September 1993 was when we got the infamous sweat SNES version of Mortal Kombat, because Nintendo was still trying to be cuddly and keep that image, after they manned up, and we of course got the best MK2 on the SNES and started releasing edgier/more violent games keep in mind these games only came out AFTER those hearings and the establishment of the ESRB.
That being said, neither Sega or Nintendo are innocent. :p
Nintendo chairman Howard Lincoln and Sega vice president Bill White took potshots at each other during the hearing. Lincoln said that the Sega CD game Night Trap — another photorealistic, occasionally violent game that the company had rated MA-17 — “simply has no place in our society” and testified that “small children” had bought it.

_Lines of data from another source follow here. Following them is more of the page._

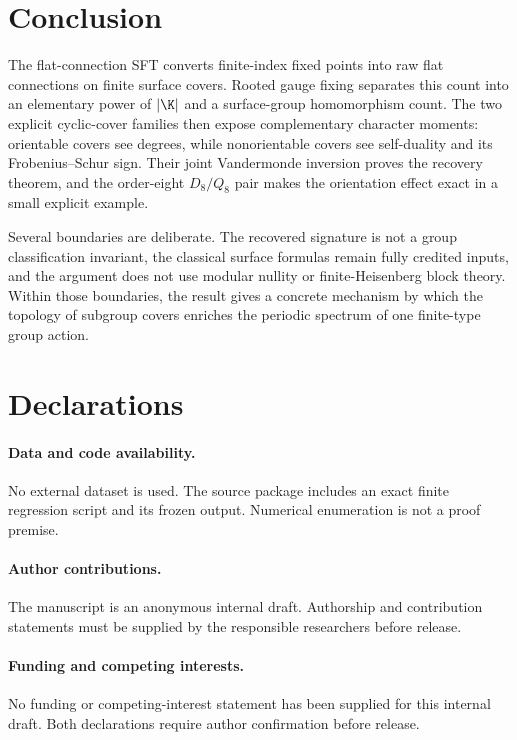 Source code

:\section{Conclusion}
\label{sec:conclusion}

The flat-connection SFT converts finite-index fixed points into raw flat
connections on finite surface covers.  Rooted gauge fixing separates this
count into an elementary power of $|\K|$ and a surface-group homomorphism
count.  The two explicit cyclic-cover families then expose complementary
character moments: orientable covers see degrees, while nonorientable covers
see self-duality and its Frobenius--Schur sign.  Their joint Vandermonde
inversion proves the recovery theorem, and the order-eight $D_8/Q_8$ pair
makes the orientation effect exact in a small explicit example.

Several boundaries are deliberate.  The recovered signature is not a group
classification invariant, the classical surface formulas remain fully
credited inputs, and the argument does not use modular nullity or
finite-Heisenberg block theory.  Within those boundaries, the result gives a
concrete mechanism by which the topology of subgroup covers enriches the
periodic spectrum of one finite-type group action.

\section*{Declarations}

\paragraph{Data and code availability.}
No external dataset is used.  The source package includes an exact finite
regression script and its frozen output.  Numerical enumeration is not a proof
premise.

\paragraph{Author contributions.}
The manuscript is an anonymous internal draft.  Authorship and contribution
statements must be supplied by the responsible researchers before release.

\paragraph{Funding and competing interests.}
No funding or competing-interest statement has been supplied for this
internal draft.  Both declarations require author confirmation before
release.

Meanwhile, White’s position was that Sega was more responsible than Nintendo, because his company had a rating system in place. He played tapes for the congressmen of violent games on Nintendo systems that carried no ratings, even going so far as to bring a Nintendo Super Scope gun controller with him to the hearing in an attempt to embarrass Nintendo. Lieberman would later express his shock that the two executives went after each other with such ferocity.

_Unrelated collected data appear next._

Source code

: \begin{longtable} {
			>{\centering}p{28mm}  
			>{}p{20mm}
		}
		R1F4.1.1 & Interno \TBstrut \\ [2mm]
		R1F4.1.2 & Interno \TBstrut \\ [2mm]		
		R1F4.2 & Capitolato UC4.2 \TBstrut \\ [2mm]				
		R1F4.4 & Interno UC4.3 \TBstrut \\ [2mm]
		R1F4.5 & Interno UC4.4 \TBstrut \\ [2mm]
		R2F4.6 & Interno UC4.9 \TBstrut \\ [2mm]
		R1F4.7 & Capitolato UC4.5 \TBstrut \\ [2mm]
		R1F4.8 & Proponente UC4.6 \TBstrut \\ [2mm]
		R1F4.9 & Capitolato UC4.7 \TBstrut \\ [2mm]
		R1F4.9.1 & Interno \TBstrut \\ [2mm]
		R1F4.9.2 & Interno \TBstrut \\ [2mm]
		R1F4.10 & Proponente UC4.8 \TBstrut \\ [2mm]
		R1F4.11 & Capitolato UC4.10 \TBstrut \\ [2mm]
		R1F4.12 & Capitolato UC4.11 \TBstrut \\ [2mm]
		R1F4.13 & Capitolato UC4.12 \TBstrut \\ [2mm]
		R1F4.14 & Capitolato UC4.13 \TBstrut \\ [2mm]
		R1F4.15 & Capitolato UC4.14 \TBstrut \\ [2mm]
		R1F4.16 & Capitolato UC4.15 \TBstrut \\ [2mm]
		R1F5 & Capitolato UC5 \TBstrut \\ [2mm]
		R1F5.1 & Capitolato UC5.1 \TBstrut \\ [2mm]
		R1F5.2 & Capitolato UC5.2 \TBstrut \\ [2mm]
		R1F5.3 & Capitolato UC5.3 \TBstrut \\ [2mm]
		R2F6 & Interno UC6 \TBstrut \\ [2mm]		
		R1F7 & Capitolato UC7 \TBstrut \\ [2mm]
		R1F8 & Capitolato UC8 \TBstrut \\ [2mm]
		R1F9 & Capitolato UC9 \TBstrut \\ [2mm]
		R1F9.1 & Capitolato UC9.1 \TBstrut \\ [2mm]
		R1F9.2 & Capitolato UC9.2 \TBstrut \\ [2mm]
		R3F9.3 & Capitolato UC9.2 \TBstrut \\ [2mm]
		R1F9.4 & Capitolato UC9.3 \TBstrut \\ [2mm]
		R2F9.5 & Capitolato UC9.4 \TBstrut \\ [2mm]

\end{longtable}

Long story short, Sega had a rating system, Nintendo didn't, Sega had more violent games before Nintendo, Howard Lincoln used that fact to attack Sega, and afterwards we got the ESRB, and Nintendo got a bunch of violent themed games that we could all enjoy. Nintendo, Sega, Electronic Arts and Acclaim all were involved in this process, I wouldn't say Nintendo WAS the industry, Sega had a 55% marketshare in 1992, but they messed up with the 32X and Sega CD, and killed themselves in late 94/mid 95 with the Saturn. Also the entire industry was under threat of the "Video Game Ratings Act of 1994"
http://www.govtrack.us/congress/bills/1 ... edemocrats which basically meant they HAD to adopt a rating system or congress would do it for them, and they did, which killed the bill.
Honestly Zeus, I don't see Nintendo as champions here, I see them as a shrewd business that was looking out for its self-interests and did what they had to in order to avoid being fucked over. They did it in a very solid way which gave us the ESRB which for all intents and purposes has been an amazing tool but I don't think there was any way Nintendo COULDN'T have supported this back in the day when it was their primary business.